According to wiki, “In physics, the principle of relativity is the requirement that the equations, describing the laws of physics, have the same form in all admissible frames of reference.” The importance of reference frame has been less appreciated in other sciences and it is the purpose of this blog to understand its relevance to visual perception.
Why do we need the frame of reference? A common example related to motion-related illusion – sometimes one feels an still train or airplane is moving because the observe his/her own motion. The underlying reason for such illusion appears to be the lack of coordination between vestibular system and vision system. It also shows the relativity of motion perception – in the above illusion example, ambiguity is often easily resolved if the observer looks at somewhere else (change of the reference frame).
The story does not end here. Pioneering studies by Nobel Laureates Hubel and Wiesel in 1950s have shown the abundance of movement-sensitive cells in visual cortex of a cat. It is easy to understand their role in dorsal pathway from the perspective of motion detection for the survival but how about their role in ventral pathway – how did movement-sensitive cells analyze a stationary landscape? It involves both saccade and microsaccade which really echoes J. Gibson’s saying “We move because we see, we see because we move”. More subtle implication lies in the scale of movement on visual perception – if saccade (global motion) is for the purpose of accumulating local information into a holistic understanding; the role played by microsaccade (local motion) is more relevant to the functioning of ventral pathway involving object recognition.
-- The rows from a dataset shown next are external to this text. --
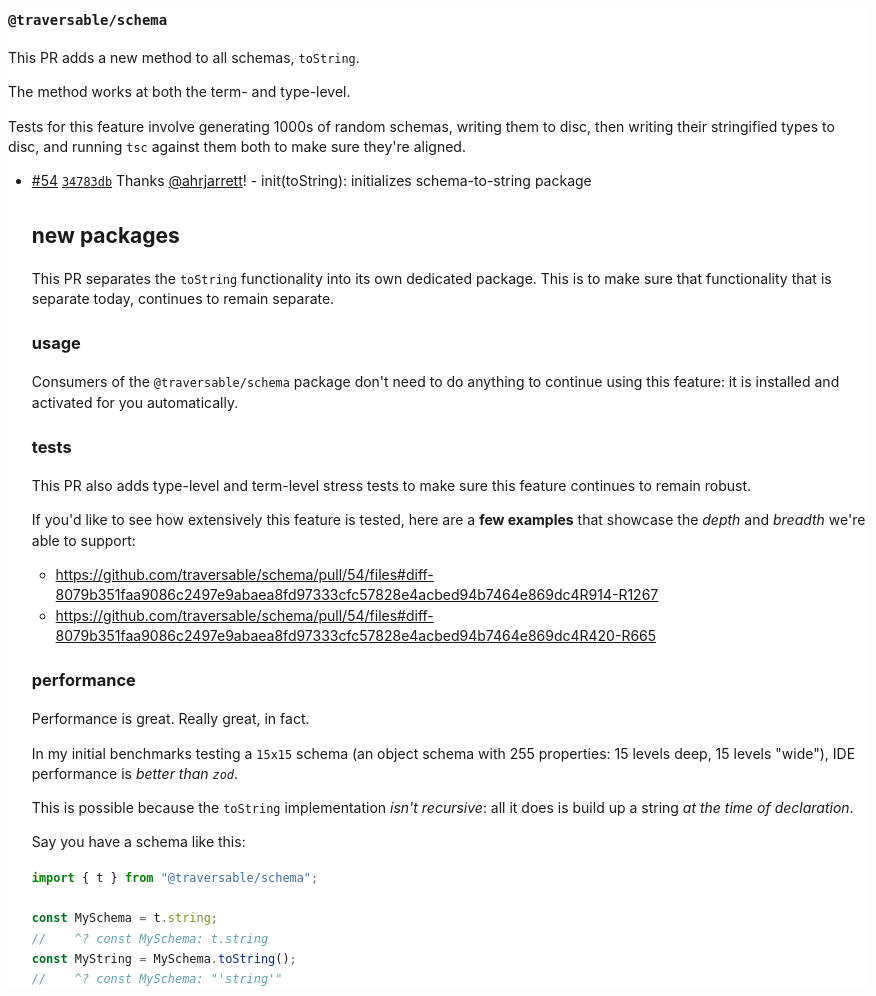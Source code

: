   ### `@traversable/schema`

  This PR adds a new method to all schemas, `toString`.

  The method works at both the term- and type-level.

  Tests for this feature involve generating 1000s of random schemas,
  writing them to disc, then writing their stringified types to disc, and
  running `tsc` against them both to make sure they're aligned.

- [#54](https://github.com/traversable/schema/pull/54) [`34783db`](https://github.com/traversable/schema/commit/34783db67cb2ab0707d0e938613dc3b2d2221cb2) Thanks [@ahrjarrett](https://github.com/ahrjarrett)! - init(toString): initializes schema-to-string package

  ## new packages

  This PR separates the `toString` functionality into its own dedicated package. This is to make sure that functionality that
  is separate today, continues to remain separate.

  ### usage

  Consumers of the `@traversable/schema` package don't need to do anything to continue using this feature: it is installed and
  activated for you automatically.

  ### tests

  This PR also adds type-level and term-level stress tests to make sure this feature continues to remain robust.

  If you'd like to see how extensively this feature is tested, here are a **few examples** that showcase the _depth_ and _breadth_ we're
  able to support:
  - https://github.com/traversable/schema/pull/54/files#diff-8079b351faa9086c2497e9abaea8fd97333cfc57828e4acbed94b7464e869dc4R914-R1267
  - https://github.com/traversable/schema/pull/54/files#diff-8079b351faa9086c2497e9abaea8fd97333cfc57828e4acbed94b7464e869dc4R420-R665

  ### performance

  Performance is great. Really great, in fact.

  In my initial benchmarks testing a `15x15` schema (an object schema with 255 properties: 15 levels deep, 15 levels "wide"), IDE performance
  is _better than `zod`_.

  This is possible because the `toString` implementation _isn't recursive_: all it does is build up a string _at the time of declaration_.

  Say you have a schema like this:

  ```typescript
  import { t } from "@traversable/schema";

  const MySchema = t.string;
  //    ^? const MySchema: t.string
  const MyString = MySchema.toString();
  //    ^? const MySchema: "'string'"
  ```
In other words, out eyes seldom process “absolutely stationary” images (the cells simply won’t fire); the perception of even stationary scene is the consequence of moving eyes around (both globally and locally). Therefore, it is really a lame approach to understand the biological counterpart of image processing because there is none. A biologically inspired approach toward image processing is to cast images as the subspace of video and understand color and texture along with motion and disparity. The principle of relativity implies that both saccade and microsaccade are important to the functioning of movement-sensitive cells because they sense “relative” changes all the time.